● **WHAT YOU WILL DO**
In the records below, find the line holding "<li>git add .</li><!-- This" and the line holding "<li>git push</li><!-- This". Set down both, with every line between them, exactly.

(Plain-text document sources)
====
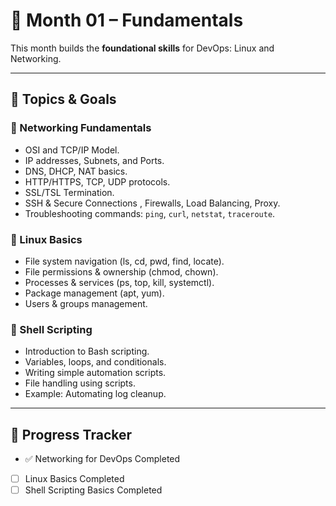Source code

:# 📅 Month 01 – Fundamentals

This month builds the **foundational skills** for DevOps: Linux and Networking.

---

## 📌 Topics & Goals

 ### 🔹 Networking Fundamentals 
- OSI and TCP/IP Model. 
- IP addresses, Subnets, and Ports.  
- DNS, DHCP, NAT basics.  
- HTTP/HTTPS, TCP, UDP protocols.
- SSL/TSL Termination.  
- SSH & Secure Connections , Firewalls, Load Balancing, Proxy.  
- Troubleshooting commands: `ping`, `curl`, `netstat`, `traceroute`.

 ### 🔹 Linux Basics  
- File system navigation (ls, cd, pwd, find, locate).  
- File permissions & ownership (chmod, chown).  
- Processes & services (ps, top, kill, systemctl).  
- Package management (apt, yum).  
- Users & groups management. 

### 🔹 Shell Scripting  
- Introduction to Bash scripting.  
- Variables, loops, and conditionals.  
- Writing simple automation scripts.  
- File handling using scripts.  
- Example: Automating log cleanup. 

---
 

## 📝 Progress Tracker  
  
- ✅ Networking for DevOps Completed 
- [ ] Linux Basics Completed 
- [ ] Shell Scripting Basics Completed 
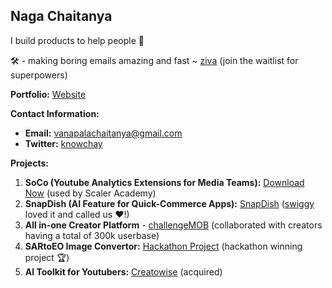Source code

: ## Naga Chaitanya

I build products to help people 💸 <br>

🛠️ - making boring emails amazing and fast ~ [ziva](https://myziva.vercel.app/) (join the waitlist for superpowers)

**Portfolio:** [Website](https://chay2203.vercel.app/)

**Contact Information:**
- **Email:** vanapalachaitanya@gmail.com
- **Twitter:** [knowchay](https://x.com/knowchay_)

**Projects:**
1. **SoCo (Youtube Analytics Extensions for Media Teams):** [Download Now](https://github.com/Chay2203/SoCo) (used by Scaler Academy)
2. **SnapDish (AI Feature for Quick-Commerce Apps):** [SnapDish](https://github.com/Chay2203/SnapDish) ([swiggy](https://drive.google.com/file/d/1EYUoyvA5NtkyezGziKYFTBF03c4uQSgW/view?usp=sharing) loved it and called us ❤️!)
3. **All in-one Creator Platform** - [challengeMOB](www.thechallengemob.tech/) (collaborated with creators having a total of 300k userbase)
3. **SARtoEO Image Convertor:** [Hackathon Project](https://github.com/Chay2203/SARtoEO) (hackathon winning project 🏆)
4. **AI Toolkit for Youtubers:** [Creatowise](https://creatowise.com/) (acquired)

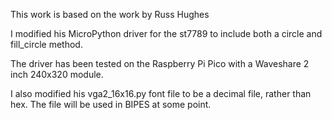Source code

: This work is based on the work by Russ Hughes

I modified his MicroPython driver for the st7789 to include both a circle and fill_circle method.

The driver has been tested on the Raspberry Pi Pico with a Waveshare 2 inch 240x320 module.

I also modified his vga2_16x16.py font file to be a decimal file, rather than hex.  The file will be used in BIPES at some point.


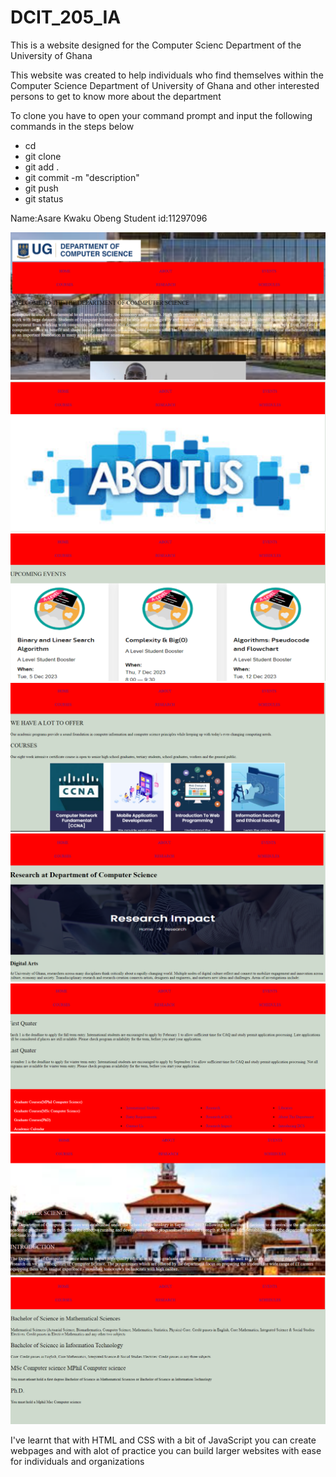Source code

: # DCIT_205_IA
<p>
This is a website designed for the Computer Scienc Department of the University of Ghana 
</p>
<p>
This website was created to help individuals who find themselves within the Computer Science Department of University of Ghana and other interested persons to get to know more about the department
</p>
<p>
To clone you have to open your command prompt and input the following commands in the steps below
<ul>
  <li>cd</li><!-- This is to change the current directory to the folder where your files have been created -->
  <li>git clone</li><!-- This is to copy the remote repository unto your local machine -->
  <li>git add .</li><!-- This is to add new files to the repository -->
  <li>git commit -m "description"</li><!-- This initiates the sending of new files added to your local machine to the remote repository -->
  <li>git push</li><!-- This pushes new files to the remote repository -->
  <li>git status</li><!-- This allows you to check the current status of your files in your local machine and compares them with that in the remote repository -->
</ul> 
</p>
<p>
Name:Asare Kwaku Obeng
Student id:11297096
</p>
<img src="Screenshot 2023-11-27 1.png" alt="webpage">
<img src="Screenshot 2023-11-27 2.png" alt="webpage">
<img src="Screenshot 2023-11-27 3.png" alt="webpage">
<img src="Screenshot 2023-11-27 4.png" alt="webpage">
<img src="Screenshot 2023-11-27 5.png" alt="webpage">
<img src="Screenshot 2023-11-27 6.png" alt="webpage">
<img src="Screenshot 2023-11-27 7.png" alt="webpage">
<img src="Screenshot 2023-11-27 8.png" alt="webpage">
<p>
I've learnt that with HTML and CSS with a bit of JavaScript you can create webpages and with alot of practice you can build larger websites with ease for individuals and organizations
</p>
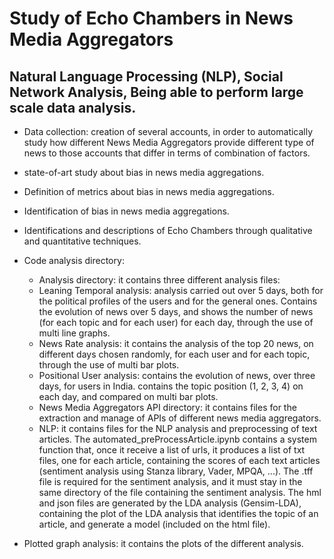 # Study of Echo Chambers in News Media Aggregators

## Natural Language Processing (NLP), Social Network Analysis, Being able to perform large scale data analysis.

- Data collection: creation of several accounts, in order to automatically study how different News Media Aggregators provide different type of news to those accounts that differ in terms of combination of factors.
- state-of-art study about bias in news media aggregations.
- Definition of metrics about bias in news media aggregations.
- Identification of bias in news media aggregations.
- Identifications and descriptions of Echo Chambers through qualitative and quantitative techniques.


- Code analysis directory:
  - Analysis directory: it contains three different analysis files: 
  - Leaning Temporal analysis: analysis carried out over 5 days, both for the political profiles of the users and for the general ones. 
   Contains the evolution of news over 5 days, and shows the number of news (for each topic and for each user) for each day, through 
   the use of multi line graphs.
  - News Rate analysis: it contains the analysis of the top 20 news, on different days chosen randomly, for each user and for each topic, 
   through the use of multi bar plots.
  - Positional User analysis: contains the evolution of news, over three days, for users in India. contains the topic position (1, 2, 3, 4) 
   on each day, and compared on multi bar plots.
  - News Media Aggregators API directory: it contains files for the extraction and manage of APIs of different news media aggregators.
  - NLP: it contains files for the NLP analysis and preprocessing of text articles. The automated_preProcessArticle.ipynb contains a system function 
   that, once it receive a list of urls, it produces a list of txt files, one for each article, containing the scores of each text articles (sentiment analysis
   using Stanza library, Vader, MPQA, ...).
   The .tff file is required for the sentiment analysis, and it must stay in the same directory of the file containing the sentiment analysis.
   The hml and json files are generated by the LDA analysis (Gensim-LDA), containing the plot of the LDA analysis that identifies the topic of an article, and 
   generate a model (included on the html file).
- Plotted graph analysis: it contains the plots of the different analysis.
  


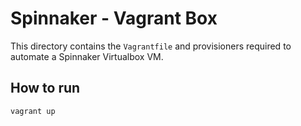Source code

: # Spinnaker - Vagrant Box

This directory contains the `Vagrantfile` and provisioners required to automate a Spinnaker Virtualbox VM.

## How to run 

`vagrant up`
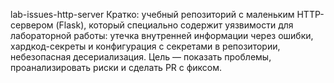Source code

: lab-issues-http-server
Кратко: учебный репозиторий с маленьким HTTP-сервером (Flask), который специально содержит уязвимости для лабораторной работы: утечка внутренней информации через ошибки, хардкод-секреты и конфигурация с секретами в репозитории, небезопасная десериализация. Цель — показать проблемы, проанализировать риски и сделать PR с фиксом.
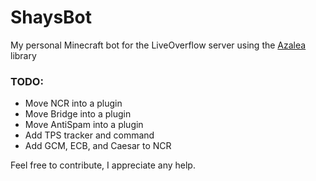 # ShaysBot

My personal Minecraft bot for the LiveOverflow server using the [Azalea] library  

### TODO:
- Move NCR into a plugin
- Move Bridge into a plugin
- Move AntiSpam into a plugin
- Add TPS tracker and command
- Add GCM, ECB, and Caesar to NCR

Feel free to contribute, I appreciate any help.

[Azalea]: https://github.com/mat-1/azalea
====
● **ANSWER SPACE**
  <li>git add .</li><!-- This is to add new files to the repository -->
  <li>git commit -m "description"</li><!-- This initiates the sending of new files added to your local machine to the remote repository -->
  <li>git push</li><!-- This pushes new files to the remote repository -->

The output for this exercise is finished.